What even some physicians don't pay attention to is there to type of muscle contractions con centric and eccentric. Con centric is like doing a bicep curl while you pull it up against gravity. And eccentric contraction is when you are lowering the weight and the muscle is lengthening being pulled on. In eccentric contraction there micro tears. That is how bodybuilders build their muscles. There are no micro tears or eccentric contractions and swimming or water aerobics. I was a certified personal trainer on both land and water for years before I got the ALS. Once I was diagnosed I did nothing but aquatics. Every time I've had this discussion with an ALS neurologist you could almost see a light go on. They tend to think of exercises all one thing. It's not. I just can't believe that we actually heal the micro tears since the muscles are dying anyway. Just my two cents worth.
Hollister

 

[emmavoberry]

Very interesting. A relative has lupus with complications from high dose prednisone--necrotic knees, weak and painful shoulders, breathing problems--in a wheelchair--but took part in aquatics rehab program and seemed to help. Hope was helpful to you.

 

[GregK]

I just can't believe that we actually heal the micro tears since the muscles are dying anyway.

It's not so much that they're dying as they're atrophying due to lack of use.

This is one of the areas in which there seems to be no consensus...

 

[affected]

@Greg. The muscles are not atrophying due to lack of use. If this were the case, then we could simply get our PALS exercising and build those muscles back up. It is neurogenic atrophy, caused by the nerve damage and can happen fast. It is not reversible.

What we know is that if a PALS over exerts, they can in fact increase the speed of the atrophy, rather than rebuild muscle mass. Also if there is a muscle, tendon or skeletal injury, there is never a full recovery.

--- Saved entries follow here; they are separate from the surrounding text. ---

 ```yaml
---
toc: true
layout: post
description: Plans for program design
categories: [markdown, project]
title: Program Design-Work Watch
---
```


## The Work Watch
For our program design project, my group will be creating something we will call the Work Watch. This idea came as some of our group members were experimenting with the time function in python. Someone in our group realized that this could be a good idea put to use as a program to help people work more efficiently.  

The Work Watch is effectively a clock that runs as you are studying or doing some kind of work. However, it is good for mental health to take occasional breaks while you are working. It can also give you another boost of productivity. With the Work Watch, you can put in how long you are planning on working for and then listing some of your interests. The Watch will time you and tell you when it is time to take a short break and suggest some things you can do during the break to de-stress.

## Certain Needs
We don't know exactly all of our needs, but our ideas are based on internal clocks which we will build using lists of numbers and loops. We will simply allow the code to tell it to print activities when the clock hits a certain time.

It is sure is a subject that seems to get quite a range of opinions, and since everyone progresses differently it is always very difficult to say whether anything one did or didn't do affected the speed of their progression.

I find it a really interesting topic, and when my PALS was more mobile I often thought about and talked about exercise, massage, ROM.

Thanks to emmavoberry for the interesting info on the use of breathing assistance with exercise.

 

[KCAE]

There is no consensus. I bike an hour a day six days a week. My SVC has not gone down nearly a year into this. In fact, it has actually increased slightly. Do what works for you and never give up.